This week on the Geek Blog, we’ll have a look at a new feature coming to Teams, and how Teams can work with Windows’ built-in features to help you focus.
Unless you’re exceptionally fortunate, it’s likely that you’ve experienced difficulty in concentrating or focusing on tasks at some point, due to external distractions or issues. In fact, a 2018 Udemy survey found that almost 3 in 4 workers (70%) admitted they often feel distracted while working. 16 percent said that they feel distracted most of the time – which can seriously impact productivity and performance. That figure has likely increased during the pandemic, where many people were required to work remotely.

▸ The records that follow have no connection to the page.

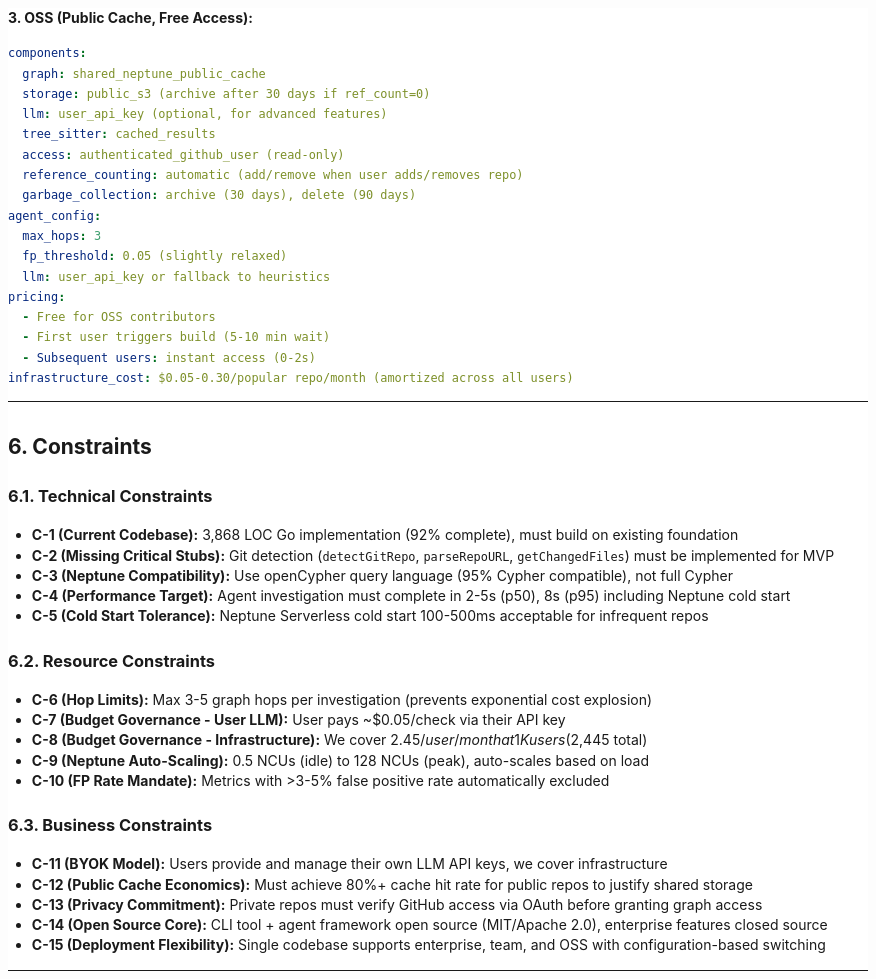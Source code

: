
 ```yaml
```

**3. OSS (Public Cache, Free Access):**
```yaml
components:
  graph: shared_neptune_public_cache
  storage: public_s3 (archive after 30 days if ref_count=0)
  llm: user_api_key (optional, for advanced features)
  tree_sitter: cached_results
  access: authenticated_github_user (read-only)
  reference_counting: automatic (add/remove when user adds/removes repo)
  garbage_collection: archive (30 days), delete (90 days)
agent_config:
  max_hops: 3
  fp_threshold: 0.05 (slightly relaxed)
  llm: user_api_key or fallback to heuristics
pricing:
  - Free for OSS contributors
  - First user triggers build (5-10 min wait)
  - Subsequent users: instant access (0-2s)
infrastructure_cost: $0.05-0.30/popular repo/month (amortized across all users)
```

---

## 6. Constraints

### 6.1. Technical Constraints
- **C-1 (Current Codebase):** 3,868 LOC Go implementation (92% complete), must build on existing foundation
- **C-2 (Missing Critical Stubs):** Git detection (`detectGitRepo`, `parseRepoURL`, `getChangedFiles`) must be implemented for MVP
- **C-3 (Neptune Compatibility):** Use openCypher query language (95% Cypher compatible), not full Cypher
- **C-4 (Performance Target):** Agent investigation must complete in 2-5s (p50), 8s (p95) including Neptune cold start
- **C-5 (Cold Start Tolerance):** Neptune Serverless cold start 100-500ms acceptable for infrequent repos

### 6.2. Resource Constraints
- **C-6 (Hop Limits):** Max 3-5 graph hops per investigation (prevents exponential cost explosion)
- **C-7 (Budget Governance - User LLM):** User pays ~$0.05/check via their API key
- **C-8 (Budget Governance - Infrastructure):** We cover $2.45/user/month at 1K users ($2,445 total)
- **C-9 (Neptune Auto-Scaling):** 0.5 NCUs (idle) to 128 NCUs (peak), auto-scales based on load
- **C-10 (FP Rate Mandate):** Metrics with >3-5% false positive rate automatically excluded

### 6.3. Business Constraints
- **C-11 (BYOK Model):** Users provide and manage their own LLM API keys, we cover infrastructure
- **C-12 (Public Cache Economics):** Must achieve 80%+ cache hit rate for public repos to justify shared storage
- **C-13 (Privacy Commitment):** Private repos must verify GitHub access via OAuth before granting graph access
- **C-14 (Open Source Core):** CLI tool + agent framework open source (MIT/Apache 2.0), enterprise features closed source
- **C-15 (Deployment Flexibility):** Single codebase supports enterprise, team, and OSS with configuration-based switching

---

Luckily, there is a feature in Windows that can help you to stay focused by keeping distractions to a minimum – Focus Assist mode. Previously known as Quiet Hours, Focus Assist mode was enhanced and adjusted to provide better control and more options, bringing it into line with many Do not Disturb functions on mobile devices. Since Teams offers the option to use the built-in Windows 10 notification system, its notifications can also be configured within Focus Assist mode.
Focus Assist mode allows you to configure which notifications you wish to receive: get only priority notifications and silence all others, or set it up so that alarms are the only notifications you receive; exclude apps that could potentially carry critical notifications, or adjust the settings to whatever is your preference. You can schedule this feature, or turn it on or off as necessary.
It’s not only useful within a work-related environment but for other purposes too, such as if you’re playing games or watching a movie.
One of the upcoming additions to Teams could also be potentially very useful for helping to reduce distractions, although it’s something that you might not expect – the ability to hide your own video feed.
The psychology of this really boils down to the fact that we are not used to seeing ourselves – seeing yourself in a video feed in a meeting can cause you to worry or overanalyse how you look or react, and thus distract you; a little like working in a room with a giant mirror – it’s unusual enough for us that it can often have a detrimental psychological effect. Instead, if you’re someone affected by this phenomenon, once you’re sure that you are visible in the video frame, Teams will give you the option of hiding your own video feed – potentially reducing distractions and helping you to concentrate on the task at hand.
Conversely, there are situations where it can be important to keep track of your own video feed, especially when the participants in a conversation are changing frequently (such as people joining or leaving). To this end, Microsoft will also be implementing the ability to pin your own video feed, meaning it appears on the stage enlarged, allowing you to see in detail what your colleagues are seeing, which could potentially be very useful if you are presenting or moving around in the video frame.